TASK TO COMPLETE => Please find every line in the records below that contains the word "income", and copy it.
Start of RECORDS FOR THIS TASK
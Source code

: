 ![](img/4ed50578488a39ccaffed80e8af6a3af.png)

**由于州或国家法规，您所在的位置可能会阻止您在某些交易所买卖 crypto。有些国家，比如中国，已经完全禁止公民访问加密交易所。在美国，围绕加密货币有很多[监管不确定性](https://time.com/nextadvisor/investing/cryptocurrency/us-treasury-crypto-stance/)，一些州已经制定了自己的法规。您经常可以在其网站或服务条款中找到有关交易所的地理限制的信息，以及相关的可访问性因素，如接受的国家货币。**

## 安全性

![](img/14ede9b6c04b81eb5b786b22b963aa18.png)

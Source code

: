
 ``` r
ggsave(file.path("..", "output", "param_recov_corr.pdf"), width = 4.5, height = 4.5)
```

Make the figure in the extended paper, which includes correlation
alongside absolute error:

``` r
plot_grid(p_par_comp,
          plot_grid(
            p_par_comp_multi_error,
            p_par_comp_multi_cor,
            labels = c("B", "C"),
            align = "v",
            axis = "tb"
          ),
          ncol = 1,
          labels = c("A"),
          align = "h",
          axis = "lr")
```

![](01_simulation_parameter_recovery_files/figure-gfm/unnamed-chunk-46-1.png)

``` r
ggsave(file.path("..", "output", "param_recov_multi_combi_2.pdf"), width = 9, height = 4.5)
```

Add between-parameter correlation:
End of RECORDS FOR THIS TASK
Start of RECORDS FOR THIS TASK
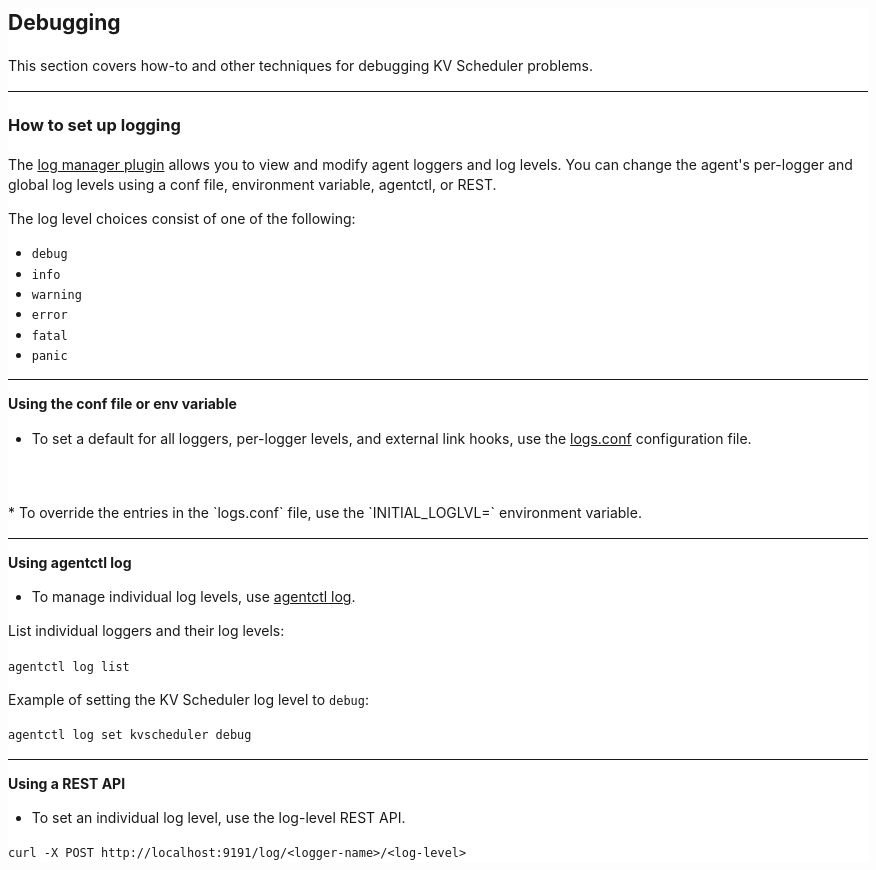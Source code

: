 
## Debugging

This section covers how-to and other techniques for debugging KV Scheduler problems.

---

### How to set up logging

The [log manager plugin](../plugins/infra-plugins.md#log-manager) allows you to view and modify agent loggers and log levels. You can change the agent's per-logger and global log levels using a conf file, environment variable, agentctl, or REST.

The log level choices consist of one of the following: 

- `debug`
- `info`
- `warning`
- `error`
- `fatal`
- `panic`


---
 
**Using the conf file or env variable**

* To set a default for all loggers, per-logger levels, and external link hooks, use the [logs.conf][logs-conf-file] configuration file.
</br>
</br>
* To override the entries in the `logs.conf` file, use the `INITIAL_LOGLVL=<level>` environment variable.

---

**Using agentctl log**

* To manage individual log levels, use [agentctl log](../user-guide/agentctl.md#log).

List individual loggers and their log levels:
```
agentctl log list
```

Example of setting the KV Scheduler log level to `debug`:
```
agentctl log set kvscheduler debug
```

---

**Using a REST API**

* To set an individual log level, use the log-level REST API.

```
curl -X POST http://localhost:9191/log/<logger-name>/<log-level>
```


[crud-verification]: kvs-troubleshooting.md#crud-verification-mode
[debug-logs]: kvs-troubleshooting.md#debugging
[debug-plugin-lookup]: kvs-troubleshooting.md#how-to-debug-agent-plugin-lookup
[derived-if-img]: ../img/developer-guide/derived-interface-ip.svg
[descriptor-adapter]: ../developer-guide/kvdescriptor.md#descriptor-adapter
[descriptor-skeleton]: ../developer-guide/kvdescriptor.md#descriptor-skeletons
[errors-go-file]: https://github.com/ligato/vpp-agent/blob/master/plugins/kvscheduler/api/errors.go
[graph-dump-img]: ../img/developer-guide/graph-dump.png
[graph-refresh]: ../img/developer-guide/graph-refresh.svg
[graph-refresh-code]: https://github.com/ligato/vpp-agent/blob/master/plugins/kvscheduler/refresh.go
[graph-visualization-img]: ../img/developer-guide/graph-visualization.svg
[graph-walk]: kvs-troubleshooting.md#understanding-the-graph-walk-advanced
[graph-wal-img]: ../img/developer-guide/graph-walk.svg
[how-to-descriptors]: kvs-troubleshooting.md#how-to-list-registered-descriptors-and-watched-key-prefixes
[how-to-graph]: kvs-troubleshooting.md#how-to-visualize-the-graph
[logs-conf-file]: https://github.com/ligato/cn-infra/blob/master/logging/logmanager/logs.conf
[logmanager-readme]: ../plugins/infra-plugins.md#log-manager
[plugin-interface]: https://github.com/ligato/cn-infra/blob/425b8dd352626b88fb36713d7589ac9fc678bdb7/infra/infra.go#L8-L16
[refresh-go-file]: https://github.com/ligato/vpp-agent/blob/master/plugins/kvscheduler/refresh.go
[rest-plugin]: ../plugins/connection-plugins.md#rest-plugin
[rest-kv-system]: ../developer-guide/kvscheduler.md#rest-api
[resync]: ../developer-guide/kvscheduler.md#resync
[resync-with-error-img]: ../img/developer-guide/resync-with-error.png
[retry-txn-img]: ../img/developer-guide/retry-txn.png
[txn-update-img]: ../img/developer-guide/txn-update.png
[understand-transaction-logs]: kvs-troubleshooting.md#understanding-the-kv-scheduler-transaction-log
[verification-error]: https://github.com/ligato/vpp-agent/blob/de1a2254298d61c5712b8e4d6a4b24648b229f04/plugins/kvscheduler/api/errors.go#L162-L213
End of RECORDS FOR THIS TASK
Start of RECORDS FOR THIS TASK
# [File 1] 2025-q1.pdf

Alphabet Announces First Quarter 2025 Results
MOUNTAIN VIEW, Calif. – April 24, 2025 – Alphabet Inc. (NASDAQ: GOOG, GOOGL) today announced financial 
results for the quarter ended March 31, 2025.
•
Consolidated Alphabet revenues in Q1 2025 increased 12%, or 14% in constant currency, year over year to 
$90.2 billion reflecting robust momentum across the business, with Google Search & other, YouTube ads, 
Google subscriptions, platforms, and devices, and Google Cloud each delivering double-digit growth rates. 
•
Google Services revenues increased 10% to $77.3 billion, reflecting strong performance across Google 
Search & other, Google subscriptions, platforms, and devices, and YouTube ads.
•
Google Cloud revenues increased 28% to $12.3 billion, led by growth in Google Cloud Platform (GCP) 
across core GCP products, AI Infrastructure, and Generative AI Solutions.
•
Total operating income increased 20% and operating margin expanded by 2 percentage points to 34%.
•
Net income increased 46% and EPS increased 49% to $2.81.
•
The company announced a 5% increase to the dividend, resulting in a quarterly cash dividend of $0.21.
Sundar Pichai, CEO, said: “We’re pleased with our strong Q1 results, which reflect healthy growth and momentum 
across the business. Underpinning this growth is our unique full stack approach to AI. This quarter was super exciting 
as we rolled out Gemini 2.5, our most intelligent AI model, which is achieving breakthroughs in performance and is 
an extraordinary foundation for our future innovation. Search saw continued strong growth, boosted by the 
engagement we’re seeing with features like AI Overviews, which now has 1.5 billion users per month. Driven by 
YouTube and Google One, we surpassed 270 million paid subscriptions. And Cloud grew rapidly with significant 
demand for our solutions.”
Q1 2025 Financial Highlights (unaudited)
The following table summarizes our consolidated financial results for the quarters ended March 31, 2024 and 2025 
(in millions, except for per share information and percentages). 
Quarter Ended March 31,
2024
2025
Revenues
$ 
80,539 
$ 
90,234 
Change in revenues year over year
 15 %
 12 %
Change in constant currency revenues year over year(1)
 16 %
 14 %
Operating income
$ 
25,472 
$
End of RECORDS FOR THIS TASK
EXERCISE SOLUTION =>
Total operating income increased 20% and operating margin expanded by 2 percentage points to 34%.
Net income increased 46% and EPS increased 49% to $2.81.
Operating income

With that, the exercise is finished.